::: Supplied data :::

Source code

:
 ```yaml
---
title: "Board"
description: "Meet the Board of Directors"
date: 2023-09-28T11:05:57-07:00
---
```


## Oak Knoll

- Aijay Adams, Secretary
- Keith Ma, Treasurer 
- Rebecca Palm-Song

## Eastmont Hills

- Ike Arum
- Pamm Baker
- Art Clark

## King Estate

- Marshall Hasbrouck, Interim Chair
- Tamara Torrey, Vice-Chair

:::

Exercise: Please go through the material and return each line where the word "Chair" appears.

Result of the task:
- Marshall Hasbrouck, Interim Chair
- Tamara Torrey, Vice-Chair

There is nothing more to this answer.